NSA Revelations Cast Doubt on the Entire Tech Industry - Libertatea
http://www.wired.com/threatlevel/2013/09/tech-industry-tainted/
======
alan_cx
For me, all the revelations and confirmations of foil hat theories have
destroyed the joy the internet used to be. To me its now a dirty high tech
voyeur spy's dream.

As for the US part of this, yes, my country the UK, is up to its neck in it,
but, the part that is driving me away from the internet is the fact that
Americans think their laws apply to non-Americans, and if necessary, Americans
will force those laws on people who had no vote in it what so ever. Government
will be leaned on and pressured to hand their people over to a US legal system
I have zero faith in, and a penal system that borders a barbaric reinvention
of slavery.

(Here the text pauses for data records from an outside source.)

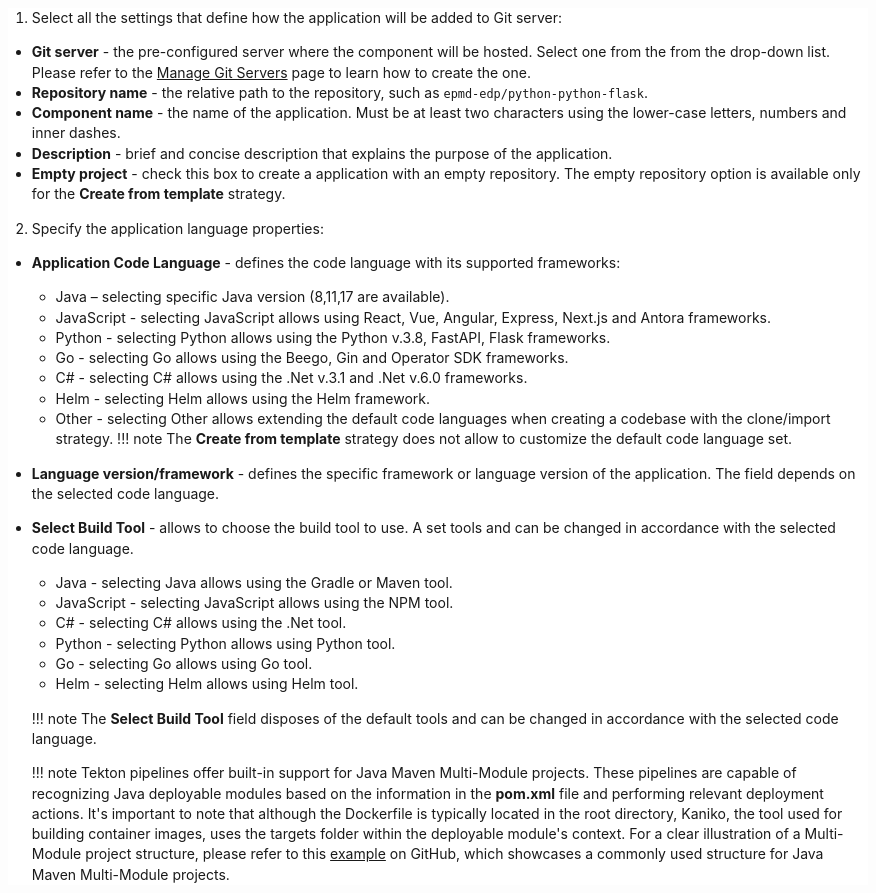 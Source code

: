
1. Select all the settings that define how the application will be added to Git server:

  * **Git server** - the pre-configured server where the component will be hosted. Select one from the from the drop-down list. Please refer to the [Manage Git Servers](git-server-overview.md) page to learn how to create the one.
  * **Repository name** - the relative path to the repository, such as `epmd-edp/python-python-flask`.
  * **Component name** - the name of the application. Must be at least two characters using the lower-case letters, numbers and inner dashes.
  * **Description** - brief and concise description that explains the purpose of the application.
  * **Empty project** - check this box to create a application with an empty repository. The empty repository option is available only for the **Create from template** strategy.

2. Specify the application language properties:

  - **Application Code Language** - defines the code language with its supported frameworks:

    * Java – selecting specific Java version (8,11,17 are available).
    * JavaScript - selecting JavaScript allows using React, Vue, Angular, Express, Next.js and Antora frameworks.
    * Python - selecting Python allows using the Python v.3.8, FastAPI, Flask frameworks.
    * Go - selecting Go allows using the Beego, Gin and Operator SDK frameworks.
    * C# - selecting C# allows using the .Net v.3.1 and .Net v.6.0 frameworks.
    * Helm - selecting Helm allows using the Helm framework.
    * Other - selecting Other allows extending the default code languages when creating a codebase with the clone/import strategy.
    !!! note
        The **Create from template** strategy does not allow to customize the default code language set.

  - **Language version/framework** - defines the specific framework or language version of the application. The field depends on the selected code language.
  - **Select Build Tool** -  allows to choose the build tool to use. A set tools and can be changed in accordance with the selected code language.

    * Java - selecting Java allows using the Gradle or Maven tool.
    * JavaScript - selecting JavaScript allows using the NPM tool.
    * C# - selecting C# allows using the .Net tool.
    * Python - selecting Python allows using Python tool.
    * Go - selecting Go allows using Go tool.
    * Helm - selecting Helm allows using Helm tool.

    !!! note
        The **Select Build Tool** field disposes of the default tools and can be changed in accordance with the selected code language.

    !!! note
        Tekton pipelines offer built-in support for Java Maven Multi-Module projects. These pipelines are capable of recognizing Java deployable modules based on the information in the **pom.xml** file and performing relevant deployment actions. It's important to note that although the Dockerfile is typically located in the root directory, Kaniko, the tool used for building container images, uses the targets folder within the deployable module's context. For a clear illustration of a Multi-Module project structure, please refer to this [example](https://github.com/epmd-edp/java-maven-java17-multimodule.git) on GitHub, which showcases a commonly used structure for Java Maven Multi-Module projects.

If that fails, the US will "render" people, or as the rest of us
call it, kidnap. To get my encryption keys, as a foreigner I genuinely fear
American torture.

Now, I suspect the likes of China also do or aspire to spy on us all in the
same way, but I don't feel the same risk of state kidnap, their laws, legals
system, etc.

The spying is one thing, to a point I can live with that and alter behavior to
compensate, but the idea I could break laws I don't agree with and have no
influence over, while getting no support from my government, or be kidnapped,
is frankly too much to accept. Even in typing this post I am self censoring.

As such, the internet has now become something I'm now very wary of. I almost
feel like the using the internet is the same as traveling to the US, which is
something I would never ever do. Its simply not worth the risk to my liberty
and freedom.

Sad, very sad.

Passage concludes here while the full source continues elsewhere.